Actually, now that I think about it, that may be why fireworks regulations began to pop up, about the time I entered my teens.
…but while I can’t criticize your “fog of war,” there was just no substitute, for me, for blasting the little green blighters out of their foxholes. Especially since, if you were lucky, you’d just blow one of them in half, and he could crawl, agonizedly, back to his lines, gasp out a proper “give 'em hell” speech, and expire, inspiring his little plastic comrades to finally regroup for a final, mad rush against the Nazi artillery positions…

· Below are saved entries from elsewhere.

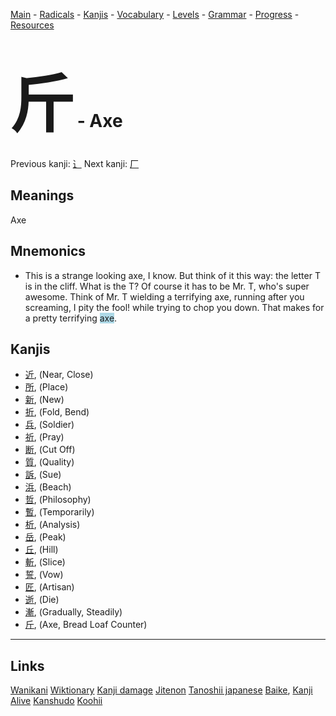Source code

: <style> bigfont {font-size: 100px}</style>


[Main](../README.md) -
[Radicals](../radicals.md) -
[Kanjis](../kanjis.md) -
[Vocabulary](../vocabulary.md) -
[Levels](../levels.md) -
[Grammar](../grammar.md) - 
[Progress](../progress.md) -
[Resources](../resources.md)
# <bigfont> 斤</bigfont> - Axe 

Previous kanji: [⻌](⻌.md) Next kanji: [厂](厂.md) 

## Meanings
 Axe
## Mnemonics
 * This is a strange looking axe, I know. But think of it this way: the letter T is in the cliff. What is the T? Of course it has to be Mr. T, who's super awesome. Think of Mr. T wielding a terrifying axe, running after you screaming, I pity the fool! while trying to chop you down. That makes for a pretty terrifying <span style="background-color:#ADD8E6"> axe</span>.


## Kanjis
 * [近](../kanjis/近.md), (Near, Close)
* [所](../kanjis/所.md), (Place)
* [新](../kanjis/新.md), (New)
* [折](../kanjis/折.md), (Fold, Bend)
* [兵](../kanjis/兵.md), (Soldier)
* [祈](../kanjis/祈.md), (Pray)
* [断](../kanjis/断.md), (Cut Off)
* [質](../kanjis/質.md), (Quality)
* [訴](../kanjis/訴.md), (Sue)
* [浜](../kanjis/浜.md), (Beach)
* [哲](../kanjis/哲.md), (Philosophy)
* [暫](../kanjis/暫.md), (Temporarily)
* [析](../kanjis/析.md), (Analysis)
* [岳](../kanjis/岳.md), (Peak)
* [丘](../kanjis/丘.md), (Hill)
* [斬](../kanjis/斬.md), (Slice)
* [誓](../kanjis/誓.md), (Vow)
* [匠](../kanjis/匠.md), (Artisan)
* [逝](../kanjis/逝.md), (Die)
* [漸](../kanjis/漸.md), (Gradually, Steadily)
* [斤](../kanjis/斤.md), (Axe, Bread Loaf Counter)



---


## Links 


[Wanikani](https://www.wanikani.com/kanji/斤)
[Wiktionary](https://en.wiktionary.org/wiki/斤)
[Kanji damage](http://www.kanjidamage.com/kanji/search?utf8=✓&q=斤)
[Jitenon](https://jitenon.com/kanji/斤)
[Tanoshii japanese](https://www.tanoshiijapanese.com/dictionary/kanji.cfm?k=斤)
[Baike](https://baike.baidu.com/item/斤),
[Kanji Alive](https://app.kanjialive.com/斤)
[Kanshudo](https://www.kanshudo.com/searchmn?q=斤)
[Koohii](https://kanji.koohii.com/study/kanji/斤)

GI Joe’s Kung Fu Grip was a kick, wasn’t it? One of my Joes was an Original Series Joe, the old early 1960s model, whose hard plastic molded hands wouldn’t actually HOLD anything – they kind of looked like he was holding his thumb and index finger apart to show how small something was, or as if he was doing that "world’s smallest violin, playing “My Heart Bleeds For You,” gimmick, or whatever. Kung Fu Grip Joes, on the other hand, could hold onto ANYTHING, or slide down the clothesline. They were great… at least, until their little rubber fingers broke off…
Michael Ellis. Of course, the Queen Mary wasn’t commissioned until AFTER WWI. Sheesh, people!

I knew a girl who used to play with the little GI Joes and flush them down the toilet-they’d come back up in the filter, according to her.
See, my Barbies were rampant man haters, who used Ken as their sex slave. Ken never had any clothes-and Barbie had entire trunks full. Of course, Barbie had to share Ken with Midge and the Other Barbies, and occassionally Teen Skipper, so I don’t know who got the better deal…hmmmm…
Guinastasia, this tells me much more about you than I had any right to know…
And you had toilets with filters? You mean, like a swimming pool, or something?
Honestly.
Still, what do you expect from a girl? I mean, how much do women know about First World War Battlecrusiers. Feh! 
Yeah, the kiddie sized explosives were the best bit. Can’t argue that. The smoke bombs were, oh, let’s say an appetizer, to the main course.
But parental supervision was pretty non-existant in the summer months, in our nieghborhood, so we got away with pretty much anything that didn’t leave too much evidence to be covered up by 5 or 5:30 in the PM.
Never did go in for garbage can demolitions m’self, but one guy I ran with had a thing for M-80s in mailboxes. This was the same guy who, years later, became fond of throwing lit road flares from the back of a speeding pickup truck. Last time he pulled that stunt (at least, that I’m aware of, as we parted ways pretty much at the end of the night in question) was on a night we were ‘evading arrest and detention’ with a half consumed case of illegal beer in the truck.
His rationale was that the cop would have to stop and put out the fire, and we’d get away. Logic was never his strong point.